The Book on Andy Dirks

What People Think:

Andy Dirks is the subject of some debate among people familiar with the Tigers. Some think he can stick as an everyday outfielder and some think he’s destined to be a solid fourth outfielder and left-handed bat off the bench.

Jim Leyland likes to say he’s “just a ballplayer” and that’s not a bad description, even if it’s a massive cliché. He’s got all five tools, but none of them are flashy or elite level. Dombrowski said after the 2012 season that Dirks may or not be an everyday outfielder, which just about sums up the line Andy Dirks walks.

What the Numbers Say:

Over the course of two major league seasons, Dirks has registered about one full season of plate appearances. His career line is .293/.340/.454, which is absolutely everyday player worthy. He has 14 HR, 10 SB, and only strikes out 14.6% of the time. The metrics don’t love his defense, but the sample size isn’t big enough to really buy into those numbers just yet.
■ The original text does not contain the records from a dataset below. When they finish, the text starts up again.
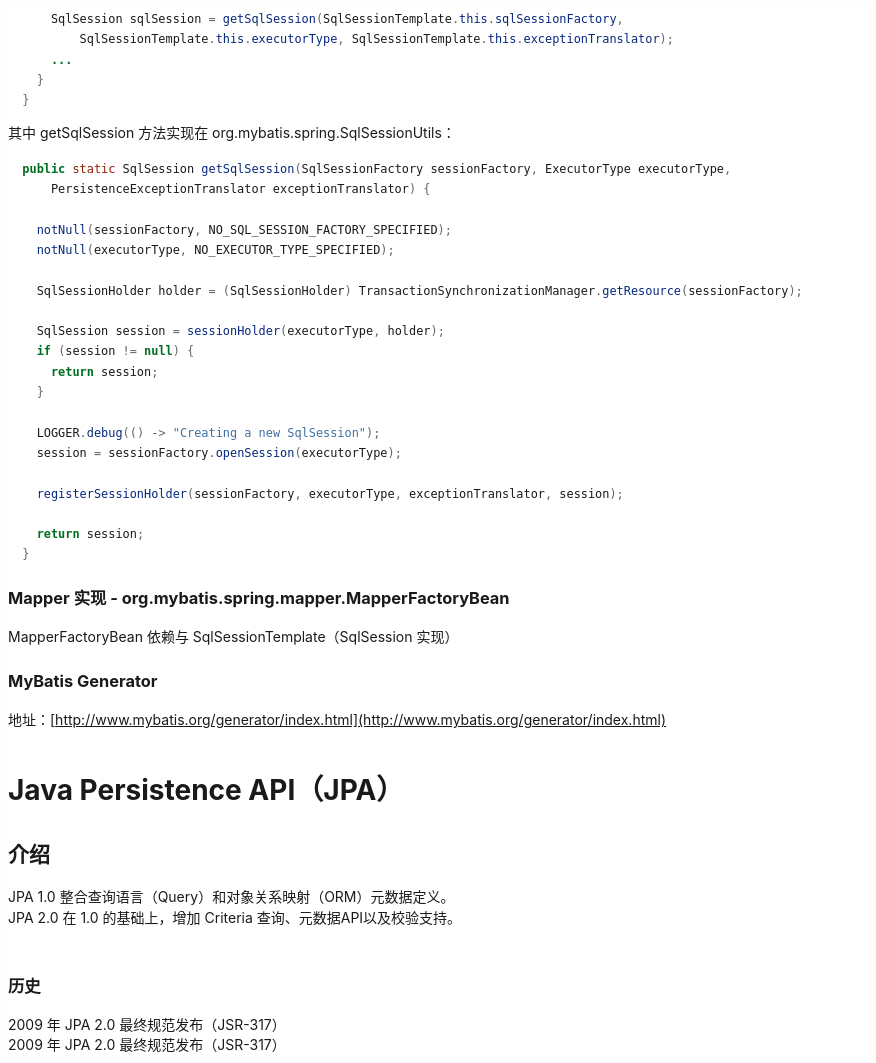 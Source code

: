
 ```java
      SqlSession sqlSession = getSqlSession(SqlSessionTemplate.this.sqlSessionFactory,
          SqlSessionTemplate.this.executorType, SqlSessionTemplate.this.exceptionTranslator);
      ...
    }
  }
```
其中 getSqlSession 方法实现在 org.mybatis.spring.SqlSessionUtils：
```java
  public static SqlSession getSqlSession(SqlSessionFactory sessionFactory, ExecutorType executorType,
      PersistenceExceptionTranslator exceptionTranslator) {

    notNull(sessionFactory, NO_SQL_SESSION_FACTORY_SPECIFIED);
    notNull(executorType, NO_EXECUTOR_TYPE_SPECIFIED);

    SqlSessionHolder holder = (SqlSessionHolder) TransactionSynchronizationManager.getResource(sessionFactory);

    SqlSession session = sessionHolder(executorType, holder);
    if (session != null) {
      return session;
    }

    LOGGER.debug(() -> "Creating a new SqlSession");
    session = sessionFactory.openSession(executorType);

    registerSessionHolder(sessionFactory, executorType, exceptionTranslator, session);

    return session;
  }
```
<a name="zH6r4"></a>
### Mapper 实现  - org.mybatis.spring.mapper.MapperFactoryBean
MapperFactoryBean 依赖与 SqlSessionTemplate（SqlSession 实现）

<a name="o0Q0k"></a>
### MyBatis Generator
地址：[http://www.mybatis.org/generator/index.html](http://www.mybatis.org/generator/index.html)

<a name="I2ScH"></a>
# Java Persistence API（JPA）
<a name="UThKj"></a>
## 介绍
JPA 1.0  整合查询语言（Query）和对象关系映射（ORM）元数据定义。	<br />JPA 2.0 在 1.0 的基础上，增加 Criteria 查询、元数据API以及校验支持。
<a name="LeBXC"></a>
### <br />历史
2009 年 JPA 2.0 最终规范发布（JSR-317）<br />2009 年 JPA 2.0 最终规范发布（JSR-317）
The minor league numbers seem to indicate that these big league numbers are replicable and the soon to be 27 year old Dirks can contribute for the Tigers for years to come.

What My Eyes Tell Me:

I’m a big believer in Dirks. I think he does the little things very well like playing the ball off the wall in the outfield and making good decisions on the basepaths. He has a solid OBP and puts the ball in play.

Most of that value at the plate comes from his willingness not to over-swing in search of homerun glory. Dirks benefits from hitting line drives toward the gaps and runs well enough to extract a little bit of value on the bases.

On defense, like I said earlier, I think Dirks does a lot of little things well. He has enough speed and arm strength to be a solid corner outfielder and his ability to be in the right place at the right time makes him good enough to stick. He’s probably an above average left fielder and an average right fielder long term.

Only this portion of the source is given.